Sorry for the confusion, I truncated the string myself in the mail
because I did not want to paste the whole beast. The fields contain the
full strings and the tag is closed.
Best,
Markus
On 05/07/2013 01:25 PM, Nikolas Fechner wrote:
When developing the module I occasionally had problems with *very*
long png strings, because the pandas maximal column width applies to
the string, which is what is stored in the dataframe, before the image
rendering. As an effect the truncated png string was shown in the
table (exactly the "...' ending shown in your example).
You could try manually setting the maximal width very high (e.g.
pandas.set_option("display.max_colwidth",100000)).
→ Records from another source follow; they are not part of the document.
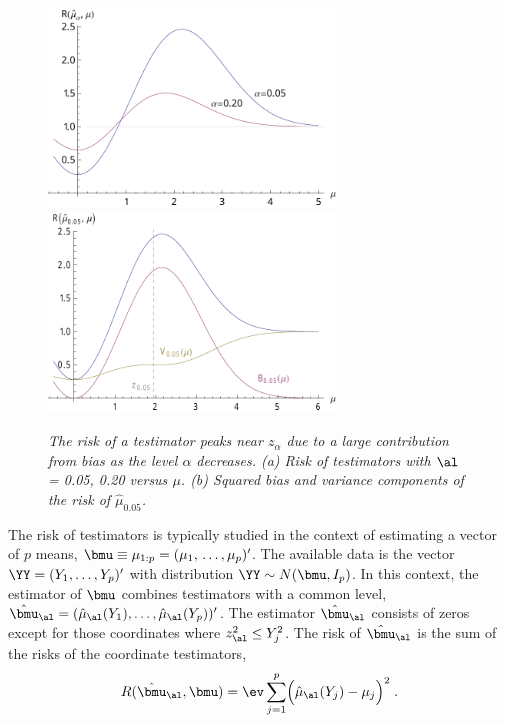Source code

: \documentclass{gSCS2e}
\begin{document}
 \begin{figure}
 \caption{ \label{fig:risk} \sl The risk of a testimator peaks near $z_\alpha$ due to a
 large contribution from bias as the level $\alpha$ decreases. (a) Risk of testimators
 with $\al$ = 0.05, 0.20 versus $\mu$. (b) Squared bias and variance components of the
 risk of $\hat\mu_{0.05}$. }
 \vspace{0.1in}
\centerline{
 \includegraphics[width=3.0in]{figures/risk_a}
 \includegraphics[width=3.0in]{figures/risk_b} }
 \vspace{0.2in}
 \end{figure}
 

 The risk of testimators is typically studied in the context of estimating a vector of $p$
 means, $\bmu \equiv \mu_{1:p} = (\mu_1, \,\ldots, \mu_p)'$.  The available data is the
 vector $\YY = (Y_1, \ldots, Y_p)'$ with distribution $\YY \sim N(\bmu,I_p)$.  In this
 context, the estimator of $\bmu$ combines testimators with a common level,
 $\hat{\bmu}_\al = (\hat\mu_\al(Y_1), \ldots, \hat\mu_\al(Y_p))'$.  The estimator
 $\hat{\bmu}_\al$ consists of zeros except for those coordinates where $z_\al^2 \le
 Y_j^2$.  The risk of $\hat{\bmu}_\al$ is the sum of the risks of the coordinate
 testimators,
 \begin{equation}
    R(\hat{\bmu}_\al, \bmu) 
      = \ev \sum_{j=1}^p \Bigl( \hat{\mu}_{\al}(Y_j) - \mu_j \Bigr)^2 \;.
 \label{eq:risk}
 \end{equation}
\end{document}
This should be done
automatically by the PandasTools, which sets it the len(PNG)+100 for
the longest string found during rendering, but because this rarely had
an impact I could very well have overseen some problems with this
strategy.
Best,
Niko
On May 7, 2013 at 1:13 PM Markus Hartenfeller
<[email protected]> wrote:
Thanks again for your reply. That's what I have tried:
from rdkit import Chem
from rdkit.Chem import AllChem
import pandas as pd
from rdkit.Chem import PandasTools
from rdkit.Chem.Draw import IPythonConsole
from IPython.core.display import HTML
df = PandasTools.LoadSDF('test.sdf', includeFingerprints=False)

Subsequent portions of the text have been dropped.